タルタルソースというものは、白いマヨネーズに何かいろいろ入っているみたいだ。
茹でた卵だろうか。野菜も入っているみたいだ。
大きな魚のフライが3匹。やはり量が多いな。
タルタルソースを付けて食べてみる。
おっ。これは美味い。
魚の油の甘みと合う。
気がついたら、1匹を食べ切っていた。
これなら、3匹は軽く食べられるだろう。
子爵様の方を見たら、既に完食されていた。やはりお代りをしている。
司教様も、一口一口大事そうに咀嚼されている。
昨日と変わらないな。
食事の後には、小振りのケーキが出てきた。ケーキにはベリーが乗っている。
紅茶と良く合っている。
お茶を堪能した後で、いよいよ持ち込んだ絵を見てもらうことにする。
オレが最近描いた絵といえば、古いマリムの街並みを思い出しながら描いたものだ。
「あら。いいわね。昔のマリムね。」
「そうだな。昔はこんな街並みだったな。忘れていたが、昔はずっとこんな感じだった。」
「私は、この絵の色合いが好きだわ。なんか暖かい感じがする。」
「ここは、昔の中心部だろ。この工房には、良く剣の補修をしてもらった。」
フローラ様、侯爵様、ユリア様、子爵様が、それぞれに感想を言いながら昔語りが始まった。

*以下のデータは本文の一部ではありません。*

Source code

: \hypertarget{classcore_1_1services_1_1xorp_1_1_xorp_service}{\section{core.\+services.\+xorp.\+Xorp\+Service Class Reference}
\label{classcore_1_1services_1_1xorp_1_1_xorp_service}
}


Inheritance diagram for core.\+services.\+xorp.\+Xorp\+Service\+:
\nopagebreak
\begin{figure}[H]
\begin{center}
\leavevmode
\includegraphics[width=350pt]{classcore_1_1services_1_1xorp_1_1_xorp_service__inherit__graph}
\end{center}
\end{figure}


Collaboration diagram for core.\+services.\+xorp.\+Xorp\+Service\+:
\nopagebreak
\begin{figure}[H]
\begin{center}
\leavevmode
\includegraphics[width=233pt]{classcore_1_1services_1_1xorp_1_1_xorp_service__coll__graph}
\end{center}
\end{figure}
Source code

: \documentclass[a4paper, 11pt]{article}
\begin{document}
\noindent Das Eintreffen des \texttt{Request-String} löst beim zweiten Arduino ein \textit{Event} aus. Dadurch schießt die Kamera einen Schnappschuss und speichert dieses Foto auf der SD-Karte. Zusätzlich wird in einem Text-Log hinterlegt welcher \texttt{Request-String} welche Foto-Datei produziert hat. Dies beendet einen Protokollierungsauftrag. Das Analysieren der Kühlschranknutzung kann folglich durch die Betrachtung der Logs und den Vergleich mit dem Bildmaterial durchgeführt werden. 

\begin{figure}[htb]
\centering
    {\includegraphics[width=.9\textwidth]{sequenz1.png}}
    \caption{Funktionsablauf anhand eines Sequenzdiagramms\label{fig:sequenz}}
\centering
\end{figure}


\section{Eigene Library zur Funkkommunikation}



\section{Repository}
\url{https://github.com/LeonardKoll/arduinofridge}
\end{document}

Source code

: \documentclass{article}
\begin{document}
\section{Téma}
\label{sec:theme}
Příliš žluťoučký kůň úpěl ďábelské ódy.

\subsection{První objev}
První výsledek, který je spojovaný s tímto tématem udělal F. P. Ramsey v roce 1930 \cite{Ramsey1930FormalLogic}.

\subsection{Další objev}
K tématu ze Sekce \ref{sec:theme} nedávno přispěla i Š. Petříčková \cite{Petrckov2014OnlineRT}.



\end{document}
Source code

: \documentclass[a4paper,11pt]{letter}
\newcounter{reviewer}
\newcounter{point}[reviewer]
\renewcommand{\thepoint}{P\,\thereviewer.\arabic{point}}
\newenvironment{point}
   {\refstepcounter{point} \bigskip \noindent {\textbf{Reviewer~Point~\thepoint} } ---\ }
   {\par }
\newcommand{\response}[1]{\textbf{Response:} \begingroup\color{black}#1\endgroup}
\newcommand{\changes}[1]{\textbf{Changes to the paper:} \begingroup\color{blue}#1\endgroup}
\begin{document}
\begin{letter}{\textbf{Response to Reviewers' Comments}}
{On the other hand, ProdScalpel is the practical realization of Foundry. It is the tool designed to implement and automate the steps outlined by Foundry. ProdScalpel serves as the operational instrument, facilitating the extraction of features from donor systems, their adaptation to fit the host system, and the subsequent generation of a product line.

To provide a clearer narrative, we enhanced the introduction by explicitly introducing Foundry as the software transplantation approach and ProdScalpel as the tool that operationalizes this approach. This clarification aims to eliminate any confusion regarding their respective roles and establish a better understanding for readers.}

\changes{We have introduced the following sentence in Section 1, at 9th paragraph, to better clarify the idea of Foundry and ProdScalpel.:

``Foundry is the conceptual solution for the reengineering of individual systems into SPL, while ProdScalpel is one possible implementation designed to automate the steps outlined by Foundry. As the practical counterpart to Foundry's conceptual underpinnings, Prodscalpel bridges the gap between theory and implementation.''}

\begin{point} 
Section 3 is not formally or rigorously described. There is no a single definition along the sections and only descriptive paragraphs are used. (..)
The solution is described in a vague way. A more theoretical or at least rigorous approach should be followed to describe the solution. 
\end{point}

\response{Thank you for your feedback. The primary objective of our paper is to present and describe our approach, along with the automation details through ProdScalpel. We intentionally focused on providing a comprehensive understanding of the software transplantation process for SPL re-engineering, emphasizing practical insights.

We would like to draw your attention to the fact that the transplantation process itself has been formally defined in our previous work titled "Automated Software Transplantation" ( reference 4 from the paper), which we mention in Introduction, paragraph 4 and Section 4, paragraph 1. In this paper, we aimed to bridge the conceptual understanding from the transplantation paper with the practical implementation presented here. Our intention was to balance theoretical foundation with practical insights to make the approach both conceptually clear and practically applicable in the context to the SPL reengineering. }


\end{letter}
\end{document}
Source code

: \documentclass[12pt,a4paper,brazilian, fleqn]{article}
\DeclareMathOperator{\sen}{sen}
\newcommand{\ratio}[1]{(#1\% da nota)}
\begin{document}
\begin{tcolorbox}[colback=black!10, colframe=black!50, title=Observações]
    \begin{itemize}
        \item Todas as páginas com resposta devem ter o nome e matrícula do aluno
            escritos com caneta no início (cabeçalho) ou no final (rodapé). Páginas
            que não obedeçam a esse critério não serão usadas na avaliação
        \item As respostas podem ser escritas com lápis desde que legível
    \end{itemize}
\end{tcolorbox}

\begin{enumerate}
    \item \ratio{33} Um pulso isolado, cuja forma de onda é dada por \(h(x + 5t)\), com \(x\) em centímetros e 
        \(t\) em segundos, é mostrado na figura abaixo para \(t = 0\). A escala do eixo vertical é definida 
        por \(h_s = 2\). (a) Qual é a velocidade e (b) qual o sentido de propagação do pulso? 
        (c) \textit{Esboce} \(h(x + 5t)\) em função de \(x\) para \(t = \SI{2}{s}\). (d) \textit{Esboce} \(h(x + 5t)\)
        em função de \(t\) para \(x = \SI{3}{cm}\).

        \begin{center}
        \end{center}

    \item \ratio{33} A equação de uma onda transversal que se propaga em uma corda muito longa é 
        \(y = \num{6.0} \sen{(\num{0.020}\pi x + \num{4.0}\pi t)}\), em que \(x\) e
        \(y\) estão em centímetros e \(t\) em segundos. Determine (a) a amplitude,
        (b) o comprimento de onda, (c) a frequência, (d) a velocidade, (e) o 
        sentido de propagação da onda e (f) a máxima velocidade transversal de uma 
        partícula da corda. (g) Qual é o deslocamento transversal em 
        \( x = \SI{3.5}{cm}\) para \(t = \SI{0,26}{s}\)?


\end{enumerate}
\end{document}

「バール殿は、中々の腕前だと思う。これで、絵描きとして大成しなかったのが信じられないな。」
司教様まで、そんな事を。
「あら。これは……」
最後の絵を見たフローラ様が呟いた。
「ああ、颱風で滅茶苦茶になった場所だな……」
「そうね。ふふふ。良くここの漁師さんが、魚を持って来ましたね。」
「あの時は大変だった。アイルとニケが危険を告げてくれなかったら、どうなっていた事か。」
「あの時の颱風で、流されてしまった場所ですか。本当にそうですね。沢山の人たちが神殿に避難してきました。」
それから、しばらく、侯爵様ご夫婦、子爵様ご夫婦、司祭様で絵を前にして歓談していた。
「ねえ。バールさん。宜しければ、ここにある絵を売っていただけませんか。
感動しました。本当に昔の色々な事が思い浮びます。」
「そんな大層なものではございません。子供の頃見たマリムの街を覚えている内に描いておこうと思って描いただけものでございます。」
「いいえ。そんな事はありませんよ。感動しましたし、昔の事を思い出せましたし。
差し支えなければ、本当に売っていただきたいです。」
「そうだな。領主館も殺風景だから、絵を本格的に飾るようにしても良いだろうな。」
「バール殿の絵の腕前は、かなりのものと見えます。王都やゼオンの神殿にあった絵と比べても遜色無いですよ。本当に古いマリムの街並みが良く描かれています。
しかも、最近描かれたのでしょう?
私もマリムに赴任して来た当時の事が思い出されました。
郷愁の念が呼び起こされます。」
「そんな。身に余る賞賛です。本当に手慰みで恥しい限りです。」
オレは失礼にならないように、苦労しながら固辞した。
結局、熱意に負けて、絵を売ることになった。
持って来た5枚の絵それぞれに、d200ガリオン(=576万円)が支払われた。
絵を売って、こんな大金を手にしたのは初めてのことだ。
そのまま流れで、オレは、侯爵家と子爵家の専属絵師になった。
何か義務のようなものは発生せず、絵を描いたら売ってくれれば良いとまで言われた。